[DavidF]

Hey folks,

I've been asked why is it that when you cool or freeze Stilbenes (or say, other fluorophores), their flourescence raises ?

i couldn't find a justification for my hypothesis, which is the probablity of quenching in a cold body gets smaller.

can you help please ?


Thanks

[Yggdrasil]

Well, most quenching reactions are due to bimolecular reactions with quenching molecules like molecular oxygen.  So, how would cooling/freezing affect the rate of bimolecular collisions?

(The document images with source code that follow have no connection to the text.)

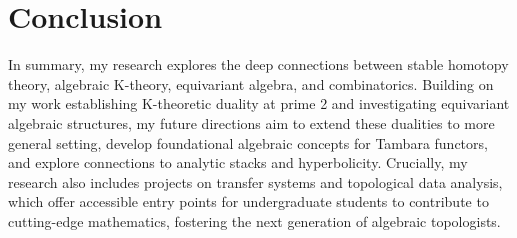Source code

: \documentclass[11pt]{article}
\begin{document}
\section{Conclusion}
In summary, my research explores the deep connections between stable homotopy theory, algebraic K-theory, equivariant algebra, and combinatorics. Building on my work establishing K-theoretic duality at prime 2 and investigating equivariant algebraic structures, my future directions aim to extend these dualities to more general setting, develop foundational algebraic concepts for Tambara functors, and explore connections to analytic stacks and hyperbolicity. Crucially, my research also includes projects on transfer systems and topological data analysis, which offer accessible entry points for undergraduate students to contribute to cutting-edge mathematics, fostering the next generation of algebraic topologists.



\end{document}
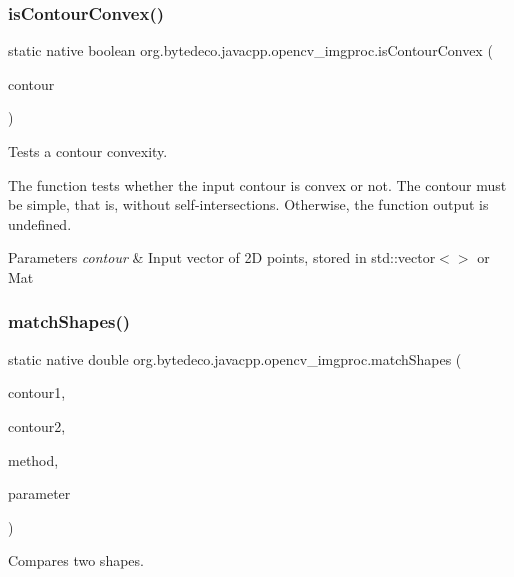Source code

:\subsubsection{\texorpdfstring{is\+Contour\+Convex()}{isContourConvex()}}
{\footnotesize\ttfamily static native boolean org.\+bytedeco.\+javacpp.\+opencv\+\_\+imgproc.\+is\+Contour\+Convex (\begin{DoxyParamCaption}\item[{@By\+Val Mat}]{contour }\end{DoxyParamCaption})\hspace{0.3cm}{\ttfamily [static]}}



Tests a contour convexity. 

The function tests whether the input contour is convex or not. The contour must be simple, that is, without self-\/intersections. Otherwise, the function output is undefined. 


\begin{DoxyParams}{Parameters}
{\em contour} & Input vector of 2D points, stored in std\+::vector$<$$>$ or Mat \\
\hline
\end{DoxyParams}
\mbox{\label{group__imgproc__shape_gad14ba9809a9703bef3dbdcd1a487d2fb}} 
\subsubsection{\texorpdfstring{match\+Shapes()}{matchShapes()}}
{\footnotesize\ttfamily static native double org.\+bytedeco.\+javacpp.\+opencv\+\_\+imgproc.\+match\+Shapes (\begin{DoxyParamCaption}\item[{@By\+Val Mat}]{contour1,  }\item[{@By\+Val Mat}]{contour2,  }\item[{int}]{method,  }\item[{double}]{parameter }\end{DoxyParamCaption})\hspace{0.3cm}{\ttfamily [static]}}



Compares two shapes. 

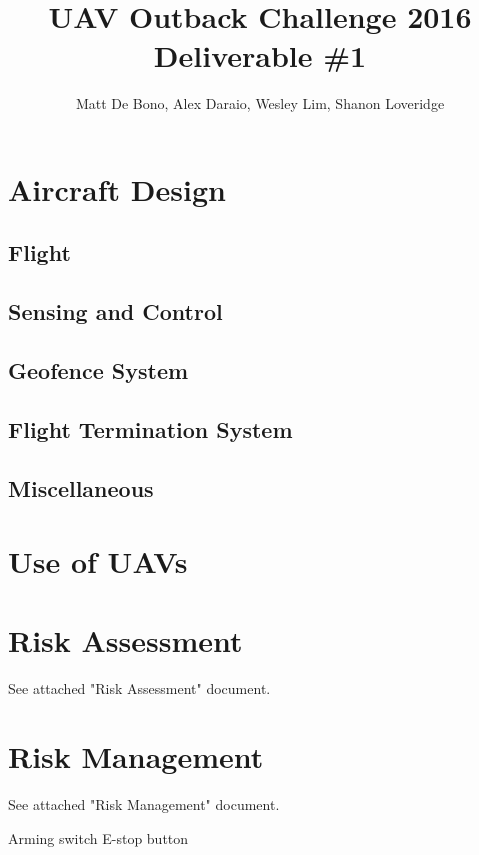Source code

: \documentclass[]{article}
\title{UAV Outback Challenge 2016\\ \large Deliverable \#1\\}
\author{
	Matt De Bono,
	Alex Daraio,
	Wesley Lim,
	Shanon Loveridge}
\begin{document}
\maketitle

\section{Aircraft Design}
\subsection{Flight}


\subsection{Sensing and Control}


\subsection{Geofence System}


\subsection{Flight Termination System}


\subsection{Miscellaneous}


\section{Use of UAVs}


\section{Risk Assessment}
See attached "Risk Assessment" document.

\section{Risk Management}
See attached "Risk Management" document.

Arming switch
E-stop button
\end{document}
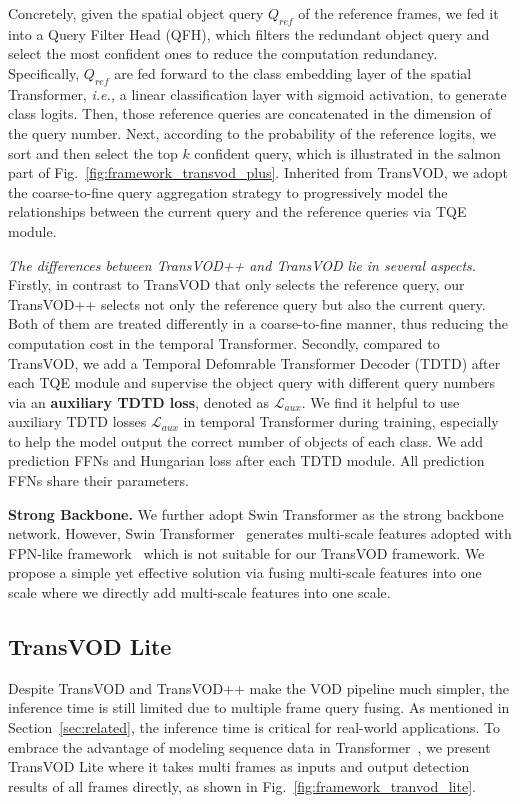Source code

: \documentclass[10pt,journal,compsoc]{IEEEtran}
\begin{document}
Concretely, given the spatial object query $Q_{ref}$ of the reference frames, we fed it into a Query Filter Head (QFH), which filters the redundant object query and select the most confident ones to reduce the computation redundancy. Specifically, $Q_{ref}$ are fed forward to the class embedding layer of the spatial Transformer, \emph{i.e.,} a linear classification layer with sigmoid activation, to generate class logits. Then, those reference queries are concatenated in the dimension of the query number. Next, according to the probability of the reference logits, we sort and then select the top $k$ confident query, which is illustrated in the salmon part of Fig.~\ref{fig:framework_transvod_plus}. Inherited from TransVOD, we adopt the coarse-to-fine query aggregation strategy to progressively model the relationships between the current query and the reference queries via TQE module.


\textit{The differences between TransVOD++ and TransVOD lie in several aspects.}
Firstly, in contrast to TransVOD that only selects the reference query, our TransVOD++ selects not only the reference query but also the current query. Both of them are treated differently in a coarse-to-fine manner, thus reducing the computation cost in the temporal Transformer. Secondly, compared to TransVOD, we add a Temporal Defomrable Transformer Decoder (TDTD) after each TQE module and supervise the object query with different query numbers via an \textbf{auxiliary TDTD loss}, denoted as $\mathcal{L}_{aux}$. We find it helpful to use auxiliary TDTD losses $\mathcal{L}_{aux}$ in temporal Transformer during training, especially to help the model output the correct number of objects of each class. We add prediction FFNs and Hungarian loss after each TDTD module. All prediction FFNs share their parameters. 



\noindent
\textbf{Strong Backbone.} We further adopt Swin Transformer as the strong backbone network. However, Swin Transformer~\cite{liu2021swin} generates multi-scale features adopted with FPN-like framework~\cite{he17maskrcnn} which is not suitable for our TransVOD framework. We propose a simple yet effective solution via fusing multi-scale features into one scale where we directly add multi-scale features into one scale.

\subsection{TransVOD Lite}
\label{sec:TransVOD_lite}
Despite TransVOD and TransVOD++ make the VOD pipeline much simpler, the inference time is still limited due to multiple frame query fusing. As mentioned in Section~\ref{sec:related}, the inference time is critical for real-world applications. To embrace the advantage of modeling sequence data in Transformer~\cite{vaswani2017attention,wang2020end}, we present TransVOD Lite where it takes multi frames as inputs and output detection results of all frames directly, as shown in Fig.~\ref{fig:framework_tranvod_lite}. 
\end{document}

However, I think that you may want to consider other effects as well.  Fluorescence is just one of many pathways by which a molecule can relax from the excited state.  Thus, the quantum yield of a fluorophore depends on the competition between fluorescence and non-radiative relaxation pathways.  One major non-radiative relaxation pathway is internal conversion.  While I'm not clear on the details (so you may want to look up more on this subject), molecular vibrations and rotations are involved in relaxation via internal conversion.  Therefore, hindering/reducing rotation and/or vibration of a molecule can help reduce the rate of relaxation through internal conversion and thus increase the fraction of molecules relaxing via emission of a photon.

[Johnny010]

Say you have a molecule (call it S₁), when excited it will become S₁*

Now S1* can return to its ground state in various ways:

Florescence (k_f)                               Rate_f=k_f[S₁*]
Interal-system-crossing (k_isc)             Rate_isc=k_isc[S₁*]
Interal conversion (k_ic)                      Rate_ic=k_ic[S₁*]
Quenching (k_q)                                 Rate_q=k_q[Q][S₁*]

Fluorescence is where the molecule in the excited state loses energy by a photon and thus returns to its ground state.
Internal conversion is where the gained energy of the S1* is crossed into vibrational energy (more vib levels become available)
Intersystem crossing causes the formation of triplet states T₁
Quenching involves the removal of these triplet states usually by collision with a second molecule (quencher - Q). It is a slow process.

These processes are all unimolecular except for quenching (a bimolecular process) which relays on collisions of molecules. As temperature decreases, less molecules are quenched therefore more will fluoresce than will be quenched.

I hope this explained it .

[Golden_4_Life]

So, under freezing temperatures the number of molecules that relax from their excited state is shifted in favor of the "flourescence" pathway rather than towards molecuar/vibrational collisions viz "Brownian motion events" and quenching, as a means of dispersing Energy.